What to produce:
Whenever a line in this data holds the word "caption", report that line in full.

Exercise data:
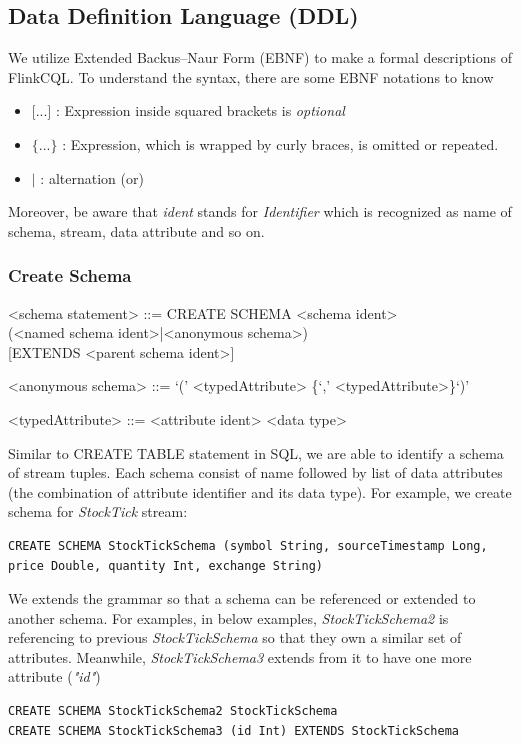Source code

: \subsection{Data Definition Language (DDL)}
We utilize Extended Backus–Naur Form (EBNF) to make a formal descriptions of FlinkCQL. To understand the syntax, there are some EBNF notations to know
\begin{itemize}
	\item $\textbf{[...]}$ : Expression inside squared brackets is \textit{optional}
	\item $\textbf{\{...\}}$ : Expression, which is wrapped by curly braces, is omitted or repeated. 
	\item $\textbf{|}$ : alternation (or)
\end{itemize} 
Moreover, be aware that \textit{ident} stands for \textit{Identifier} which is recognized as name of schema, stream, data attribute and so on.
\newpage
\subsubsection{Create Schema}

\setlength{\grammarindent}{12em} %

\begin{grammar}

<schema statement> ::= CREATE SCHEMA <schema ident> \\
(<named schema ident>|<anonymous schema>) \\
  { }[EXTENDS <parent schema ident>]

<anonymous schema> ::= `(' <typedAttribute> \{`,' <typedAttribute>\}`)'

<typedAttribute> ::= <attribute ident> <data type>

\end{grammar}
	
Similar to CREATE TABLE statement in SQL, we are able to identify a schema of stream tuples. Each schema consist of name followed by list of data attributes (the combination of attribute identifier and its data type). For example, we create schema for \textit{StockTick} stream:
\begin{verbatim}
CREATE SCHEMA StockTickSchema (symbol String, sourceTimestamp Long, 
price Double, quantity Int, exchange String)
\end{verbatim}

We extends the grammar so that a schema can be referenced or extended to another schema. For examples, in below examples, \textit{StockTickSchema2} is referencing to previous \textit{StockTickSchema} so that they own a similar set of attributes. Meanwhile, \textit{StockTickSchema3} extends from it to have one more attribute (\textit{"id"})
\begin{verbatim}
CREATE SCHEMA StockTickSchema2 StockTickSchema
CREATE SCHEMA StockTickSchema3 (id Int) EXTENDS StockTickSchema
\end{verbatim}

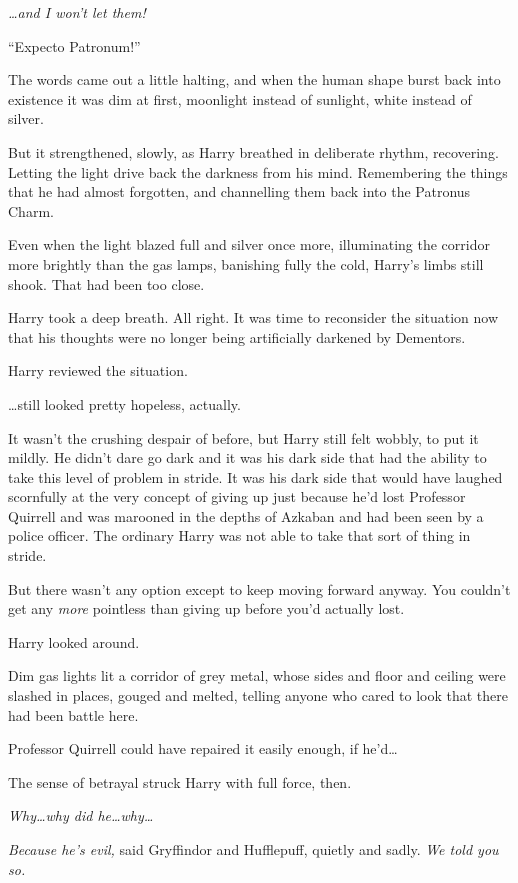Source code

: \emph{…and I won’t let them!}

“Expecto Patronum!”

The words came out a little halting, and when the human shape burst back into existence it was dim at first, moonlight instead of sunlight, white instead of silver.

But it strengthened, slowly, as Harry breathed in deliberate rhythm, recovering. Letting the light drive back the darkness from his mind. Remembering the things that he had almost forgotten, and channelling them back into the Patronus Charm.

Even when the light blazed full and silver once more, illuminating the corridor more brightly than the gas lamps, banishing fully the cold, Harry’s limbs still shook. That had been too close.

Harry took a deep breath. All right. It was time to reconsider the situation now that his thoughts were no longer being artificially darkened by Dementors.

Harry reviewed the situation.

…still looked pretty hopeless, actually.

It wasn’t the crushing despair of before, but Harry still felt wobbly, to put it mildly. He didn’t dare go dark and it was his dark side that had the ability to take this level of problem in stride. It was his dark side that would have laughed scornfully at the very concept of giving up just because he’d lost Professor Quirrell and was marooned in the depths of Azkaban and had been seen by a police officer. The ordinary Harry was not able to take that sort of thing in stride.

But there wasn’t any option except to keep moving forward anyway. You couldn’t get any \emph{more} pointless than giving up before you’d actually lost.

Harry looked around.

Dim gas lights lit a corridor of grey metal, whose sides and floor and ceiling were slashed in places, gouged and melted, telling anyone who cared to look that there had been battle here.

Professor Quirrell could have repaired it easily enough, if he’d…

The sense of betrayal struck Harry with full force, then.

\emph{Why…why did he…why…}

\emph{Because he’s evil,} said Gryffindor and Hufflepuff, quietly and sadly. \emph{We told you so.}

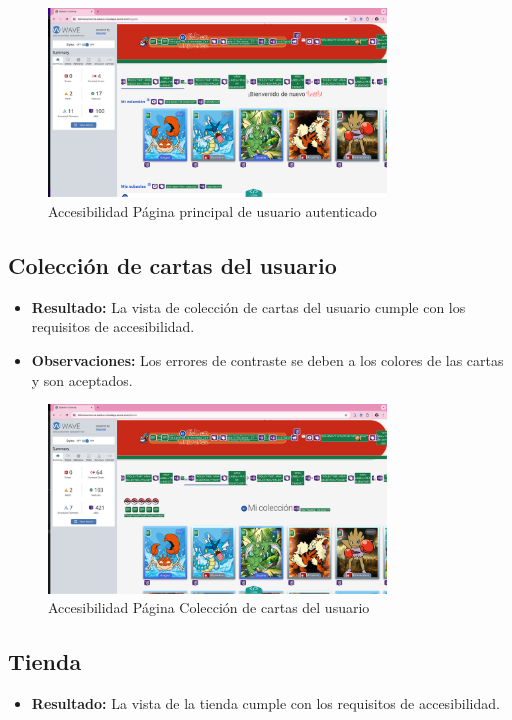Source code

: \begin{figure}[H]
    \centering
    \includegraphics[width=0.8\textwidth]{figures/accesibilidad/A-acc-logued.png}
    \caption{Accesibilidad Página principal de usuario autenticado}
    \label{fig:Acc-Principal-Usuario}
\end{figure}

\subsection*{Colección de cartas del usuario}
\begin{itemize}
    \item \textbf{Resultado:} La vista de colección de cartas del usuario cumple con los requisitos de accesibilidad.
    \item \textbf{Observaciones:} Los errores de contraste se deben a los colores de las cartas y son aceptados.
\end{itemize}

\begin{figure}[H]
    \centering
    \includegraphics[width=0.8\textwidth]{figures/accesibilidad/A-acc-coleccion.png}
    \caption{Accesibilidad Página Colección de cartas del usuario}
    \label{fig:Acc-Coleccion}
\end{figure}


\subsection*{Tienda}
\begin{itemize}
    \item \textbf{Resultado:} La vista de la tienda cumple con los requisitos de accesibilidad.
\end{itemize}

Result:
    \caption{Accesibilidad Página principal de usuario autenticado}
    \caption{Accesibilidad Página Colección de cartas del usuario}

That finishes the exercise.